Going too low on fat is a real problem. It can mess with your hormones and leave you feeling worn down in ways that are hard to pin down. Most recommendations suggest fat should make up somewhere between 20 and 35 percent of your total daily calories, regardless of your goal.

How to Use This Macro Calculator

Using this calculator takes about two minutes. No complicated setup, no nutrition science background required. Just work through the inputs in order and the calculator handles all the math.

Enter Your Stats and Activity Level

Start with the basics: age, sex, height, and current weight. These feed into the equation used to estimate your basal metabolic rate (BMR), which is basically how many calories your body burns just keeping the lights on.

Then you'll select your activity level. This is where people tend to either underestimate or overestimate themselves. Here's a rough guide:

  • Sedentary: Little to no exercise, mostly desk work
  • Lightly active: Light exercise or movement 1 to 3 days per week
  • Moderately active: Moderate exercise 3 to 5 days per week
  • Very active: Hard training 6 to 7 days per week
  • Extra active: Very hard training, a physical job, or twice-daily workouts

Be honest here. Overestimating your activity level is one of the most common reasons people stall out on their goals.

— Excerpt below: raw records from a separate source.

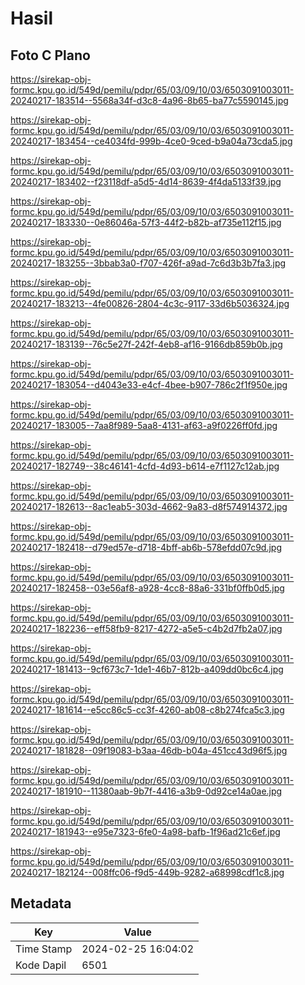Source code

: # Hasil

## Foto C Plano

https://sirekap-obj-formc.kpu.go.id/549d/pemilu/pdpr/65/03/09/10/03/6503091003011-20240217-183514--5568a34f-d3c8-4a96-8b65-ba77c5590145.jpg

https://sirekap-obj-formc.kpu.go.id/549d/pemilu/pdpr/65/03/09/10/03/6503091003011-20240217-183454--ce4034fd-999b-4ce0-9ced-b9a04a73cda5.jpg

https://sirekap-obj-formc.kpu.go.id/549d/pemilu/pdpr/65/03/09/10/03/6503091003011-20240217-183402--f23118df-a5d5-4d14-8639-4f4da5133f39.jpg

https://sirekap-obj-formc.kpu.go.id/549d/pemilu/pdpr/65/03/09/10/03/6503091003011-20240217-183330--0e86046a-57f3-44f2-b82b-af735e112f15.jpg

https://sirekap-obj-formc.kpu.go.id/549d/pemilu/pdpr/65/03/09/10/03/6503091003011-20240217-183255--3bbab3a0-f707-426f-a9ad-7c6d3b3b7fa3.jpg

https://sirekap-obj-formc.kpu.go.id/549d/pemilu/pdpr/65/03/09/10/03/6503091003011-20240217-183213--4fe00826-2804-4c3c-9117-33d6b5036324.jpg

https://sirekap-obj-formc.kpu.go.id/549d/pemilu/pdpr/65/03/09/10/03/6503091003011-20240217-183139--76c5e27f-242f-4eb8-af16-9166db859b0b.jpg

https://sirekap-obj-formc.kpu.go.id/549d/pemilu/pdpr/65/03/09/10/03/6503091003011-20240217-183054--d4043e33-e4cf-4bee-b907-786c2f1f950e.jpg

https://sirekap-obj-formc.kpu.go.id/549d/pemilu/pdpr/65/03/09/10/03/6503091003011-20240217-183005--7aa8f989-5aa8-4131-af63-a9f0226ff0fd.jpg

https://sirekap-obj-formc.kpu.go.id/549d/pemilu/pdpr/65/03/09/10/03/6503091003011-20240217-182749--38c46141-4cfd-4d93-b614-e7f1127c12ab.jpg

https://sirekap-obj-formc.kpu.go.id/549d/pemilu/pdpr/65/03/09/10/03/6503091003011-20240217-182613--8ac1eab5-303d-4662-9a83-d8f574914372.jpg

https://sirekap-obj-formc.kpu.go.id/549d/pemilu/pdpr/65/03/09/10/03/6503091003011-20240217-182418--d79ed57e-d718-4bff-ab6b-578efdd07c9d.jpg

https://sirekap-obj-formc.kpu.go.id/549d/pemilu/pdpr/65/03/09/10/03/6503091003011-20240217-182458--03e56af8-a928-4cc8-88a6-331bf0ffb0d5.jpg

https://sirekap-obj-formc.kpu.go.id/549d/pemilu/pdpr/65/03/09/10/03/6503091003011-20240217-182236--eff58fb9-8217-4272-a5e5-c4b2d7fb2a07.jpg

https://sirekap-obj-formc.kpu.go.id/549d/pemilu/pdpr/65/03/09/10/03/6503091003011-20240217-181413--9cf673c7-1de1-46b7-812b-a409dd0bc6c4.jpg

https://sirekap-obj-formc.kpu.go.id/549d/pemilu/pdpr/65/03/09/10/03/6503091003011-20240217-181614--e5cc86c5-cc3f-4260-ab08-c8b274fca5c3.jpg

https://sirekap-obj-formc.kpu.go.id/549d/pemilu/pdpr/65/03/09/10/03/6503091003011-20240217-181828--09f19083-b3aa-46db-b04a-451cc43d96f5.jpg

https://sirekap-obj-formc.kpu.go.id/549d/pemilu/pdpr/65/03/09/10/03/6503091003011-20240217-181910--11380aab-9b7f-4416-a3b9-0d92ce14a0ae.jpg

https://sirekap-obj-formc.kpu.go.id/549d/pemilu/pdpr/65/03/09/10/03/6503091003011-20240217-181943--e95e7323-6fe0-4a98-bafb-1f96ad21c6ef.jpg

https://sirekap-obj-formc.kpu.go.id/549d/pemilu/pdpr/65/03/09/10/03/6503091003011-20240217-182124--008ffc06-f9d5-449b-9282-a68998cdf1c8.jpg


## Metadata

| Key        | Value               |
| ---------- | ------------------- |
| Time Stamp | 2024-02-25 16:04:02 |
| Kode Dapil | 6501                |



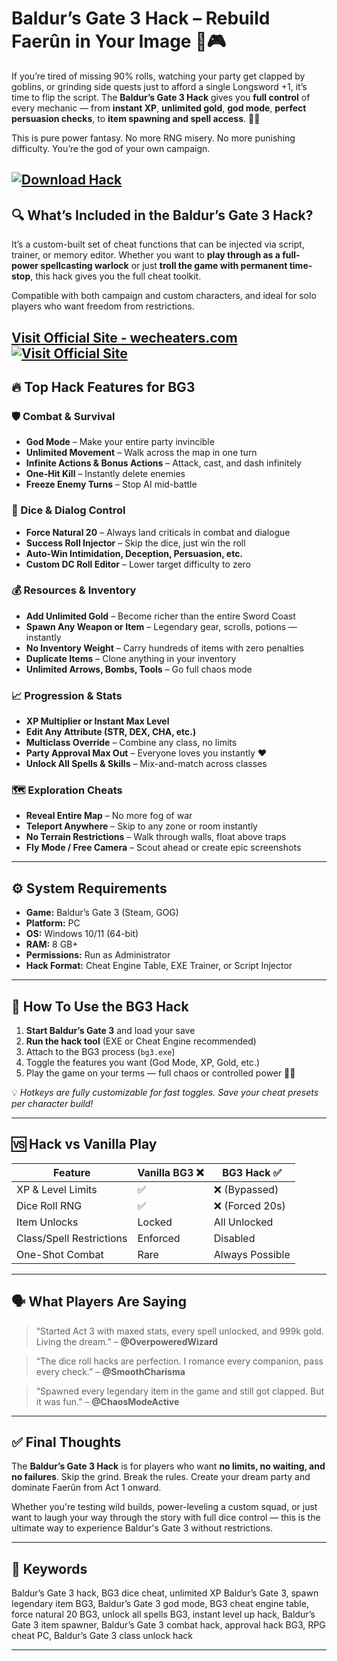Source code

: # Baldur’s Gate 3 Hack – Rebuild Faerûn in Your Image 🐉🎮

If you’re tired of missing 90% rolls, watching your party get clapped by goblins, or grinding side quests just to afford a single Longsword +1, it’s time to flip the script. The **Baldur’s Gate 3 Hack** gives you **full control** of every mechanic — from **instant XP**, **unlimited gold**, **god mode**, **perfect persuasion checks**, to **item spawning and spell access**. 🧠💥

This is pure power fantasy. No more RNG misery. No more punishing difficulty. You’re the god of your own campaign.

[![Download Hack](https://img.shields.io/badge/Download-Hack-blueviolet)](https://Baldur-s-Gate-3-Hack-r-1900.github.io/.github)
---

## 🔍 What’s Included in the Baldur’s Gate 3 Hack?

It’s a custom-built set of cheat functions that can be injected via script, trainer, or memory editor. Whether you want to **play through as a full-power spellcasting warlock** or just **troll the game with permanent time-stop**, this hack gives you the full cheat toolkit.

Compatible with both campaign and custom characters, and ideal for solo players who want freedom from restrictions.

[Visit Official Site - wecheaters.com](https://wecheaters.com)
[![Visit Official Site](https://i.ibb.co/hFTLN3XF/Frame-9.png)](https://wecheaters.com)
---

## 🔥 Top Hack Features for BG3

### 🛡️ Combat & Survival

* **God Mode** – Make your entire party invincible
* **Unlimited Movement** – Walk across the map in one turn
* **Infinite Actions & Bonus Actions** – Attack, cast, and dash infinitely
* **One-Hit Kill** – Instantly delete enemies
* **Freeze Enemy Turns** – Stop AI mid-battle

### 🎲 Dice & Dialog Control

* **Force Natural 20** – Always land criticals in combat and dialogue
* **Success Roll Injector** – Skip the dice, just win the roll
* **Auto-Win Intimidation, Deception, Persuasion, etc.**
* **Custom DC Roll Editor** – Lower target difficulty to zero

### 💰 Resources & Inventory

* **Add Unlimited Gold** – Become richer than the entire Sword Coast
* **Spawn Any Weapon or Item** – Legendary gear, scrolls, potions — instantly
* **No Inventory Weight** – Carry hundreds of items with zero penalties
* **Duplicate Items** – Clone anything in your inventory
* **Unlimited Arrows, Bombs, Tools** – Go full chaos mode

### 📈 Progression & Stats

* **XP Multiplier or Instant Max Level**
* **Edit Any Attribute (STR, DEX, CHA, etc.)**
* **Multiclass Override** – Combine any class, no limits
* **Party Approval Max Out** – Everyone loves you instantly ❤️
* **Unlock All Spells & Skills** – Mix-and-match across classes

### 🗺️ Exploration Cheats

* **Reveal Entire Map** – No more fog of war
* **Teleport Anywhere** – Skip to any zone or room instantly
* **No Terrain Restrictions** – Walk through walls, float above traps
* **Fly Mode / Free Camera** – Scout ahead or create epic screenshots

---

## ⚙️ System Requirements

* **Game:** Baldur’s Gate 3 (Steam, GOG)
* **Platform:** PC
* **OS:** Windows 10/11 (64-bit)
* **RAM:** 8 GB+
* **Permissions:** Run as Administrator
* **Hack Format:** Cheat Engine Table, EXE Trainer, or Script Injector

---

## 🧩 How To Use the BG3 Hack

1. **Start Baldur’s Gate 3** and load your save
2. **Run the hack tool** (EXE or Cheat Engine recommended)
3. Attach to the BG3 process (`bg3.exe`)
4. Toggle the features you want (God Mode, XP, Gold, etc.)
5. Play the game on your terms — full chaos or controlled power 🧙‍♂️

💡 *Hotkeys are fully customizable for fast toggles. Save your cheat presets per character build!*

---

## 🆚 Hack vs Vanilla Play

| Feature                  | Vanilla BG3 ❌ | BG3 Hack ✅      |
| ------------------------ | ------------- | --------------- |
| XP & Level Limits        | ✅             | ❌ (Bypassed)    |
| Dice Roll RNG            | ✅             | ❌ (Forced 20s)  |
| Item Unlocks             | Locked        | All Unlocked    |
| Class/Spell Restrictions | Enforced      | Disabled        |
| One-Shot Combat          | Rare          | Always Possible |

---

## 🗣️ What Players Are Saying

> “Started Act 3 with maxed stats, every spell unlocked, and 999k gold. Living the dream.” – **@OverpoweredWizard**

> “The dice roll hacks are perfection. I romance every companion, pass every check.” – **@SmoothCharisma**

> “Spawned every legendary item in the game and still got clapped. But it was fun.” – **@ChaosModeActive**

---

## ✅ Final Thoughts

The **Baldur’s Gate 3 Hack** is for players who want **no limits, no waiting, and no failures**. Skip the grind. Break the rules. Create your dream party and dominate Faerûn from Act 1 onward.

Whether you're testing wild builds, power-leveling a custom squad, or just want to laugh your way through the story with full dice control — this is the ultimate way to experience Baldur's Gate 3 without restrictions.

---

## 🔑 Keywords

Baldur’s Gate 3 hack, BG3 dice cheat, unlimited XP Baldur’s Gate 3, spawn legendary item BG3, Baldur’s Gate 3 god mode, BG3 cheat engine table, force natural 20 BG3, unlock all spells BG3, instant level up hack, Baldur’s Gate 3 item spawner, Baldur’s Gate 3 combat hack, approval hack BG3, RPG cheat PC, Baldur’s Gate 3 class unlock hack

---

Select Your Goal (Lose, Maintain, or Gain)

Once your stats are in, pick your goal. The three options are weight loss, maintenance, and muscle gain (sometimes called a bulk or weight gain). Your goal changes how the calculator adjusts your calorie target and shifts the macro ratios.

Weight loss means a calorie deficit. Muscle gain means a calorie surplus. Maintenance keeps you right around your total daily energy expenditure. The calculator applies sensible adjustments to each, not extreme cuts or massive surplus numbers that would backfire.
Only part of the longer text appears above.